Philip Roth

In the continuing effort to reveal just how uncool I am in literary circles, let me admit that I have yet to read a Philip Roth novel or short story. Perhaps my prudish nature caused me to avoid an author whose subject or at least subtext is often sexual desire. Or perhaps going to high school and college in Central Indiana I was simply unaware of the importance of a cosmopolitan Jewish author like Roth. After all I didn’t read Bellow either.

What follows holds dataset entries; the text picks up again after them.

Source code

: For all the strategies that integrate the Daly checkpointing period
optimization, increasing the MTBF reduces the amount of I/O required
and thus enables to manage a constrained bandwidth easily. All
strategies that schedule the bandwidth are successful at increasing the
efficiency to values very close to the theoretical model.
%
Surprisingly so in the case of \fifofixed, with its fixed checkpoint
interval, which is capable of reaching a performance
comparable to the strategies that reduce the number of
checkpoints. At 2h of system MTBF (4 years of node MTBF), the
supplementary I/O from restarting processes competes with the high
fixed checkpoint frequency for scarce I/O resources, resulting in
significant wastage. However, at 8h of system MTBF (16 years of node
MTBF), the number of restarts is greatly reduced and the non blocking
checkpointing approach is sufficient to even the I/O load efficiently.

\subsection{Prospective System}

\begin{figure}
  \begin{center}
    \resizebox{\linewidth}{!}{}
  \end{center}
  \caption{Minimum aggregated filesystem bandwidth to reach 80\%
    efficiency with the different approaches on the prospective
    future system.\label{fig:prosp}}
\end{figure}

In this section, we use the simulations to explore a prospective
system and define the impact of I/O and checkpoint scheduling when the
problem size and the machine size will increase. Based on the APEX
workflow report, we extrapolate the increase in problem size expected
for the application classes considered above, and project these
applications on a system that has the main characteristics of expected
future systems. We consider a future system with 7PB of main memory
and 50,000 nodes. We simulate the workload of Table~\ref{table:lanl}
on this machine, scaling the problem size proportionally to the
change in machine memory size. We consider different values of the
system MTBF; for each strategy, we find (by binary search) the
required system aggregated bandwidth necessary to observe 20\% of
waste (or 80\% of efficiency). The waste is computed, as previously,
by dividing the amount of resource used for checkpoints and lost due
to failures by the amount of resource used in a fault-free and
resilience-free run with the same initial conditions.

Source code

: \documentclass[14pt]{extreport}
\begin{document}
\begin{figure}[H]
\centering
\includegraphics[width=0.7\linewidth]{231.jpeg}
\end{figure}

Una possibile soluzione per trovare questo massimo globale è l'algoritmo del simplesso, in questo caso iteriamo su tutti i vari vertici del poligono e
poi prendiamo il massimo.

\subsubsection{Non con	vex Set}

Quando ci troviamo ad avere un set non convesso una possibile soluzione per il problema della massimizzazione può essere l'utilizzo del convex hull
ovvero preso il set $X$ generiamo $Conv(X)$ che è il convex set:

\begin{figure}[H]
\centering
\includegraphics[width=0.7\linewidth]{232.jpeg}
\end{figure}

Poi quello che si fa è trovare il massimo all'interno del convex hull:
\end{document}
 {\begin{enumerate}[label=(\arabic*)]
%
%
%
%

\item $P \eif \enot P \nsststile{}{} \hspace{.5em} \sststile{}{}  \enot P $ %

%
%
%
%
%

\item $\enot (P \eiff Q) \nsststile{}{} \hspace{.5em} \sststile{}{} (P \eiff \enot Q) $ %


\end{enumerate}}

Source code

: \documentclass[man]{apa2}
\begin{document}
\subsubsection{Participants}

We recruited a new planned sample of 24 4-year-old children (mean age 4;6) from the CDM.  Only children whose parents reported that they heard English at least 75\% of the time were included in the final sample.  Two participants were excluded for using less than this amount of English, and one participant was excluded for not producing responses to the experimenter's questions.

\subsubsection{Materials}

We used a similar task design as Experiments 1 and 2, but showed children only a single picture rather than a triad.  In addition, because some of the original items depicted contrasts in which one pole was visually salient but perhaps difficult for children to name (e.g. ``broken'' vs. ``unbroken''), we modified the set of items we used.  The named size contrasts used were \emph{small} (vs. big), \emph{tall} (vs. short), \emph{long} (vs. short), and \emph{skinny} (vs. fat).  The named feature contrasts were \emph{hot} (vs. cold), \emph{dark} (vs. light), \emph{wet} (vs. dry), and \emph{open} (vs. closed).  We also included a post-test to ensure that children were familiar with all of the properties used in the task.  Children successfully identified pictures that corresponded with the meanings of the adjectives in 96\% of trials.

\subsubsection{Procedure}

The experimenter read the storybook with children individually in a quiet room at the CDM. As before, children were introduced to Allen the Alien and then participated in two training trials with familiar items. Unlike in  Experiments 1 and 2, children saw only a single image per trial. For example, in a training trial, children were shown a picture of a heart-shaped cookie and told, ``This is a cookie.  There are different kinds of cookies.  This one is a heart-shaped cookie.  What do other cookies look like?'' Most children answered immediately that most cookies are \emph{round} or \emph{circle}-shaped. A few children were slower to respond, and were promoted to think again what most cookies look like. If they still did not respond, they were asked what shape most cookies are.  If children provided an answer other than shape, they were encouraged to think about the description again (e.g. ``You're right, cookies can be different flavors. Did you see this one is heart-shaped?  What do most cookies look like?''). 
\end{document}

The reason I bring this up is that Mr. Roth turns 71 today. For those who like me are seeking more information, The Philip Roth Society has a nice short bio. For those of you who have read Roth or are familiar with his body of work, what book would you start with? Would you start with perhaps his most famous work Portnoy’s Complaint or perhaps the more recent American Pastoral? Or perhaps a lesser know work? Heck, maybe you aren’t a fan and think it would be better to just skip Roth altogether? Anyway, I would be interested to know what people think of Mr. Roth so feel free to weigh in.

Kevin Holtsberry
I work in communications and public affairs. I try to squeeze in as much reading as I can while still spending time with my wife and two kids (and cheering on the Pittsburgh Steelers and Michigan Wolverines during football season).


  1. Start with Goodbye, Columbus. Then go to Portnoy, and then back to When She Was Good. This will give you an idea of Roth in all of his modes. As with many writers, his later work won’t make as much sense if you aren’t familiar with where he began.

  2. I think Roth is one of those rare cases in which the prize-awarding bodies got it right. American Pastoral is, to me, Roth’s best book. It’s not my personal favorite (that would be The Ghost Writer), and its politics irk me in places (though not nearly so much as in The Human Stain), but, if you wish to experience a brilliant writer writing brilliantly, American Pastoral is the place to start.

  3. I’ve only read The Great American Novel and I Married a Communist. I’ve started on a few others, but they all seem to be rather similar. I liked the Great American Novel better of the two.